The social workers’ branch of trade union Pasydy on Thursday decried “inaccurate information being circulated” regarding the case of a 79-year-old woman who was allegedly locked inside her house for months by her son.
It expressed “strong dissatisfaction” that “responsibility was wrongly attributed once again to social workers” in relation to the incident, saying that the social welfare services department “never received a complaint about [the woman] being abused so as to be able to act accordingly”.
“After the official complaint was made to the police, all the necessary actions were taken by social workers to ensure the woman’s protection within 24 hours. The social workers, as soon as they became aware of the incident, acted immediately and with empathy,” it said.
To this end, it said that any information to the contrary “does not correspond to reality at all and only serves to damage the important work carried out by the social welfare services department, its workers, and their credibility”.

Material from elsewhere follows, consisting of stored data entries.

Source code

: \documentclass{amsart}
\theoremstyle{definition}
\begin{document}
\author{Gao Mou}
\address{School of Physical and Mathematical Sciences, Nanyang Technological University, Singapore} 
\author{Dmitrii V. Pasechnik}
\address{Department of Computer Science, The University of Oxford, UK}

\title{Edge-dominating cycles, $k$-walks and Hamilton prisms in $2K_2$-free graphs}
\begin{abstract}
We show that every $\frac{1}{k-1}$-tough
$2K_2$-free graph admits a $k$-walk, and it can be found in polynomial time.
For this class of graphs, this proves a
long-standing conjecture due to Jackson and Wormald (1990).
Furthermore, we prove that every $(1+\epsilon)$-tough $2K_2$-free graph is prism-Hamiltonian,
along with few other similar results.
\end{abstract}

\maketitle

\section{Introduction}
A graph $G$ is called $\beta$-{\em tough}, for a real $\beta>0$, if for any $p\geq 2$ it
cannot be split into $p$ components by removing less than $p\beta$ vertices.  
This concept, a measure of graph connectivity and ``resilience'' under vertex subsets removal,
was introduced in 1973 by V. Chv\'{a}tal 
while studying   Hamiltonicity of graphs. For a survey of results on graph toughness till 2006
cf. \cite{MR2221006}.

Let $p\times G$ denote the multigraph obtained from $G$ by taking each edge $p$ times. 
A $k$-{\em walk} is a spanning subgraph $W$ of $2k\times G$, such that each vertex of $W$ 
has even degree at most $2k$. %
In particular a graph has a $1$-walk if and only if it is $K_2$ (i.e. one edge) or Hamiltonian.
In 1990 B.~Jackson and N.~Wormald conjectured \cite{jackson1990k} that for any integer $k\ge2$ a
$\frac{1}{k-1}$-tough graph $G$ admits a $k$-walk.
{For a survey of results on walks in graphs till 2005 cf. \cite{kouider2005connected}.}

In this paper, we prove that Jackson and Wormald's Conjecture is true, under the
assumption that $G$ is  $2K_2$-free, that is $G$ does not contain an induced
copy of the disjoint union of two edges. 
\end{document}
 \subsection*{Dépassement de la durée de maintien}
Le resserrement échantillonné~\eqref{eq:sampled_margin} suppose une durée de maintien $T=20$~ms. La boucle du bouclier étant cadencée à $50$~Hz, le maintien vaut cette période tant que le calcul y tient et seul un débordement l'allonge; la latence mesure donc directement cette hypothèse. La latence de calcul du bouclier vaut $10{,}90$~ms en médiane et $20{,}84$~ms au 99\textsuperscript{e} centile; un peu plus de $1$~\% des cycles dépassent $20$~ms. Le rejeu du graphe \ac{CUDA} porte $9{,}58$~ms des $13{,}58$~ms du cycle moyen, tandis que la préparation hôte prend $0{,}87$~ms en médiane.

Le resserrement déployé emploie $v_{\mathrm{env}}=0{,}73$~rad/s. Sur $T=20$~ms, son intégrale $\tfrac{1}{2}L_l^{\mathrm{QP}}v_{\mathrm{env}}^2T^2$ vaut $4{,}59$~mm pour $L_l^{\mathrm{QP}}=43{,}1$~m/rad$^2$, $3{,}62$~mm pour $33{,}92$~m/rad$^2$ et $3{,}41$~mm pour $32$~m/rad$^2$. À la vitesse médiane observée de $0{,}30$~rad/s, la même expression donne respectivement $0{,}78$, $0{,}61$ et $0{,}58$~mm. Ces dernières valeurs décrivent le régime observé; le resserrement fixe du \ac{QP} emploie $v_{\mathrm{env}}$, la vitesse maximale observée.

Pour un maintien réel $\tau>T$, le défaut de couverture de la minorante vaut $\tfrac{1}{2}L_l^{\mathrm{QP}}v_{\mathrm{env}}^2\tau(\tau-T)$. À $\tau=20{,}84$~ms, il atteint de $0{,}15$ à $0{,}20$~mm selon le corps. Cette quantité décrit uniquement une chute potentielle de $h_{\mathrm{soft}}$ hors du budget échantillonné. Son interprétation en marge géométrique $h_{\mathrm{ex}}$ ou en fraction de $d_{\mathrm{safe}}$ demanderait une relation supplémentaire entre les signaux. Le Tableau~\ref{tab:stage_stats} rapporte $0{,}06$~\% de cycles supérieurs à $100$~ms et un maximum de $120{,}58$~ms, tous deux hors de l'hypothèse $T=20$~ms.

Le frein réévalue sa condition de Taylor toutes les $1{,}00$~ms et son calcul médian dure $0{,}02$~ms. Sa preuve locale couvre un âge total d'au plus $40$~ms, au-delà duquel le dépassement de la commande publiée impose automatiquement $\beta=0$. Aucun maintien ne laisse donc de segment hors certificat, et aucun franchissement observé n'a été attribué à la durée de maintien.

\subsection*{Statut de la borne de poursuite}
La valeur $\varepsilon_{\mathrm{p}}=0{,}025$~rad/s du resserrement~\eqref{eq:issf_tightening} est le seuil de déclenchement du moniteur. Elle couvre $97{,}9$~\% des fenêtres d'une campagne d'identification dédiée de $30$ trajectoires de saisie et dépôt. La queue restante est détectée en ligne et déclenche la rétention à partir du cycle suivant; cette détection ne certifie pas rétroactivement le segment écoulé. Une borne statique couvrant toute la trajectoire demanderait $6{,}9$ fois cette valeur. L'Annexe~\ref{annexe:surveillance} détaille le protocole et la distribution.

It also said it “wonders whether we want a scapegoat to blame and use the much-vaunted ‘where is the welfare office?’”, before asking, “or do we want a modern welfare state which helps our vulnerable fellow people, which operates preventatively and does not allow morbid situations … to develop?”
“If we want the former, we do not need to make any changes,” it added, but said that “if we want a modern welfare state and social welfare services, we, as a state and as a society, must take important decisions”.
Those decisions, it said, must include “new legislation” and “new responsibilities”, as well as “the recruitment of new personnel to strengthen the social welfare services department”.
As such, it said, “we must immediately … move on to actions and funding”.
It warned that otherwise, “in a short time, we will be informed about the next drama experienced by our fellow person, and we will once again be looking for the same scapegoat to blame”.
Media reports had surfaced on Wednesday regarding the 79-year-old woman, who suffers from dementia, having been locked in her house by her son for months on end and living in “squalid conditions”.
The police had said on Wednesday night that they had launched an investigation into the matter, with Larnaca police press spokesman Spyros Chrystostomou saying that the police are investigating a case of domestic violence and identifying the alleged perpetrator as the woman’s 58-year-old son.
He added that the woman was being “handled by the social welfare services”, and that she had been transferred to a nursing home.
Meanwhile, social welfare services director Maria Kyratzi told the Cyprus News Agency that on September 29, a friend of the 79-year-old woman had requested that she be admitted to a nursing home.
“Cooperation with the 79-year-old’s daughter followed,” she said, adding that there were subsequent “practical issues regarding her transfer”.
However, she said, the social welfare services department “has not identified any reports of events which point to neglect”.
Asked whether workers from the social welfare services department visited the woman after September 29, she said they had not, and added that “there was nothing” about which they were informed “which required an officer to immediately visit the elderly woman to see her living conditions”.